Apfel- und Birnbäume gehören zu den klassischen Obstgehölzen in Gärten und Streuobstwiesen. Ihre Ertragsfähigkeit, Fruchtqualität und Lebensdauer hängen in hohem Maße von einem gut durchdachten Schnitt ab. Der sogenannte Erziehungsschnitt in den ersten Jahren und der spätere Erhaltungs- bzw. Auslichtungsschnitt sorgen dafür, dass die Krone licht, stabil und tragfähig bleibt. Ohne Schnitt neigen viele Apfel- und Birnensorten zu dichtem, wirrem Wuchs mit vielen dünnen, beschatteten Zweigen, kleinen Früchten und erhöhtem Krankheitsdruck.
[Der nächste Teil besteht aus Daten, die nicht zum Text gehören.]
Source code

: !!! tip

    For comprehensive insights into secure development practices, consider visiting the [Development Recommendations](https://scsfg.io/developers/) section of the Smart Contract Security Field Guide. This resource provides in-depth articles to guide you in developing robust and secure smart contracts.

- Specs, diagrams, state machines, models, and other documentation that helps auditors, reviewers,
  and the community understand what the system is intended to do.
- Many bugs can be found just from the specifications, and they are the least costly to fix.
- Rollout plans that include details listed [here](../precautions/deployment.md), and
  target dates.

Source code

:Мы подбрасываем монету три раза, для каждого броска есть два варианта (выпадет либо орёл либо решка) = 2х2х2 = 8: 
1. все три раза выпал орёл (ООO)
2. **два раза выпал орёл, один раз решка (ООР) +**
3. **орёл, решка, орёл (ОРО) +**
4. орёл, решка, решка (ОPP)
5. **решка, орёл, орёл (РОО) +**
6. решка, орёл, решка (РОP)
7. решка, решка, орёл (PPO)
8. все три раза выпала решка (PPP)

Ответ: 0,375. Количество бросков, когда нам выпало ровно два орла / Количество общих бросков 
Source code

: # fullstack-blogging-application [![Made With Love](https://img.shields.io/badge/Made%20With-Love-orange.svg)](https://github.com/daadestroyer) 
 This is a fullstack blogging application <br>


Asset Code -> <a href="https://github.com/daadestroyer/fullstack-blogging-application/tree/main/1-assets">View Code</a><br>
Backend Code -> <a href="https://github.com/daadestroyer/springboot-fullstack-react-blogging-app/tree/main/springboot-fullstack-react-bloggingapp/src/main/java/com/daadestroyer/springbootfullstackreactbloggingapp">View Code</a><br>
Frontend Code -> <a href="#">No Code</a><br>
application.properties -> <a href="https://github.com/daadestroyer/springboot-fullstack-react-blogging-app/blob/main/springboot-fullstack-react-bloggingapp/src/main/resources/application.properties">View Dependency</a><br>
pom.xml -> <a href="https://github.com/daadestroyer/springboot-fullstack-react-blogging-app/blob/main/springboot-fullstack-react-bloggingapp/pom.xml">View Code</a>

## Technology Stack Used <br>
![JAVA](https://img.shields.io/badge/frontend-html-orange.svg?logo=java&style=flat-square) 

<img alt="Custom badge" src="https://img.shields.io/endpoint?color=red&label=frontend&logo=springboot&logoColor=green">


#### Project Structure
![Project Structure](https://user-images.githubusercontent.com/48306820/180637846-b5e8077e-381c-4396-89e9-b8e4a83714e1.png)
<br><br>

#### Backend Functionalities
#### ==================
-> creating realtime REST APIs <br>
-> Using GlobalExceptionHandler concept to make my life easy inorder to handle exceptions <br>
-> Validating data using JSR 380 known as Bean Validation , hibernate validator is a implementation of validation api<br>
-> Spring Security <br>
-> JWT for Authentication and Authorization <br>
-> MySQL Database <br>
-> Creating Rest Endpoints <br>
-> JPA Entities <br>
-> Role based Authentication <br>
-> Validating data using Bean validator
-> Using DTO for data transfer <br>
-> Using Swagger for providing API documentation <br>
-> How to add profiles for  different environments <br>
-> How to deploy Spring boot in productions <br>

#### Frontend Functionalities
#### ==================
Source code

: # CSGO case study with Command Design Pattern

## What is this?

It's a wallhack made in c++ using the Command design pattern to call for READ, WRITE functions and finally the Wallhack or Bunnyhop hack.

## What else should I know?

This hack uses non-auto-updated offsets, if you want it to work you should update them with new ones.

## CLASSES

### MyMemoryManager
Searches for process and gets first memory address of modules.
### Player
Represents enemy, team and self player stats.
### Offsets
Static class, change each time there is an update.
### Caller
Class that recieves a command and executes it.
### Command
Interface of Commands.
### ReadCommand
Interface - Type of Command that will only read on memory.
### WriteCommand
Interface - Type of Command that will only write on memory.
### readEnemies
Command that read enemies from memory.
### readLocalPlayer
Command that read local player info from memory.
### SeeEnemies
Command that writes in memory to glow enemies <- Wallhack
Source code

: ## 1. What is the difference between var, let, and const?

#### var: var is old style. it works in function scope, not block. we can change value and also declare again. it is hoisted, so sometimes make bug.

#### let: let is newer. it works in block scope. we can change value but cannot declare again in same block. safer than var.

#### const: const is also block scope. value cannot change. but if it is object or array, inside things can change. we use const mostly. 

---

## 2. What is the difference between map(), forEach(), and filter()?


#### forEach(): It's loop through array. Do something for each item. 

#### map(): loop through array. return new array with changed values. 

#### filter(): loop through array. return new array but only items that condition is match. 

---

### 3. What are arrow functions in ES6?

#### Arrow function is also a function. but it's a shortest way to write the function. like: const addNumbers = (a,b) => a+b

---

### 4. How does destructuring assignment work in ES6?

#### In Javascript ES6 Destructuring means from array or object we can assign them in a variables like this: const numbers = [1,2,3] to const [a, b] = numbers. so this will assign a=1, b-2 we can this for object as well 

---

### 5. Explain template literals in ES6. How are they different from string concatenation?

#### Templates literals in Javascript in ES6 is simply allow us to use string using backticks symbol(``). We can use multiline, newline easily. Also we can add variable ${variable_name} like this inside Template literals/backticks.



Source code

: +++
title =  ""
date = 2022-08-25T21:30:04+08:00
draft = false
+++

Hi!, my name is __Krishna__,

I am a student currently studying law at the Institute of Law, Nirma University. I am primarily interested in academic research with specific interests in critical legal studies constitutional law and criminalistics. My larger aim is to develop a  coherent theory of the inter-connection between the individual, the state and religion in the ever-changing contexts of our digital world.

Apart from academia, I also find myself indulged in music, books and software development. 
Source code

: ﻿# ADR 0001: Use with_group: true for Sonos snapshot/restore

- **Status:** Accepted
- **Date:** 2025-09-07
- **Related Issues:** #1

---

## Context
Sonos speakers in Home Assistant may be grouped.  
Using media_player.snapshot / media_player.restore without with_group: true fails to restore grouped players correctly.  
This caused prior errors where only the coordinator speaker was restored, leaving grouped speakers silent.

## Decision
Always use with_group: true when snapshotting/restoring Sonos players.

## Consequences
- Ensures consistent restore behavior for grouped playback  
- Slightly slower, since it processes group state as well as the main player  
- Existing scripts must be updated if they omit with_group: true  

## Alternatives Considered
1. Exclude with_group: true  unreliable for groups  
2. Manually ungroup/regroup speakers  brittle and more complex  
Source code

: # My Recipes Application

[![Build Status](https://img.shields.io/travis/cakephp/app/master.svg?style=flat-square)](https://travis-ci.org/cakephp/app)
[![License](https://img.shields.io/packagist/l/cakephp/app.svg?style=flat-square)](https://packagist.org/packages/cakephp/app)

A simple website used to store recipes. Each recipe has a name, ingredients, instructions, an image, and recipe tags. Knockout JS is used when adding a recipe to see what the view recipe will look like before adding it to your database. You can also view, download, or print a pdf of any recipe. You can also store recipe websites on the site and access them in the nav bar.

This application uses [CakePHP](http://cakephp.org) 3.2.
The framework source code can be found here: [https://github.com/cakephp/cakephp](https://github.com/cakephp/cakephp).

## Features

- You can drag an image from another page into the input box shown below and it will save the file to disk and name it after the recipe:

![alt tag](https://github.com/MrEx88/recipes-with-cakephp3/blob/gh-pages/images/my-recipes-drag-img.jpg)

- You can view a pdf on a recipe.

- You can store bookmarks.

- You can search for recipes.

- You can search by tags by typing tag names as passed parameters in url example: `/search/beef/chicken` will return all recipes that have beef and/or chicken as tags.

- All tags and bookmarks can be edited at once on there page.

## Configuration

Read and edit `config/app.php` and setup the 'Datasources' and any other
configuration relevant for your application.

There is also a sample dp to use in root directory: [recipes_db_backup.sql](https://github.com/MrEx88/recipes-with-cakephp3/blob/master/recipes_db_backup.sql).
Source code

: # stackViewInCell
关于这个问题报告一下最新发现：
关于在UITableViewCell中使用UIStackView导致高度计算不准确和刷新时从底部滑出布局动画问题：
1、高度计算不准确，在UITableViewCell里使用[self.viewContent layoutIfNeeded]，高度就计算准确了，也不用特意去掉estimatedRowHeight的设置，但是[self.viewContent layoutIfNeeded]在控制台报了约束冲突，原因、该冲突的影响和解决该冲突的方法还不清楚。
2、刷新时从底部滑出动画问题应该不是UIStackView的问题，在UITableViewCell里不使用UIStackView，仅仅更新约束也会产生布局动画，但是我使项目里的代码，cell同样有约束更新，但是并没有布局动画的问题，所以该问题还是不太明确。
Der wichtigste Schnittzeitpunkt liegt im Spätwinter bis sehr frühen Frühjahr, wenn der Baum in Winterruhe ist, die stärksten Fröste vorbei sind und die Knospen noch nicht ausgetrieben haben. Die Krone ist laubfrei gut überschaubar, und die Reaktion des Baumes (Neuaustrieb) lässt sich relativ gut steuern. Beim Schnitt verfolgt man mehrere Ziele: Zunächst werden abgestorbene, kranke oder beschädigte Äste konsequent entfernt. Typische Probleme sind Pilzbefall, Fruchtmumien oder Rindenverletzungen. Anschließend werden sich kreuzende, sich reibende oder stark nach innen wachsende Triebe ausgelichtet, um eine gut belüftete, lichtdurchflutete Krone zu schaffen.
Grundsätzlich strebt man einen Aufbau mit wenigen stabilen Leitästen an, die in einem günstigen Winkel (ideal oft 45–60° zur Stammachse) aus dem Stamm abgehen und auf denen sich tragfähige Seitenverzweigungen daraus entwickeln. Zu steile, aufrechte Triebe („Wasserschosse“) schießen schnell in die Höhe, tragen aber schlecht und destabilisieren langfristig die Krone; sie werden daher entfernt oder bei Bedarf abgesenkt bzw. umgeleitet. Flacher wachsende, gut verteilte Fruchtäste mit kurzem, fruchtbarem Holz sind gewünscht, da sie qualitativ hochwertige Früchte hervorbringen.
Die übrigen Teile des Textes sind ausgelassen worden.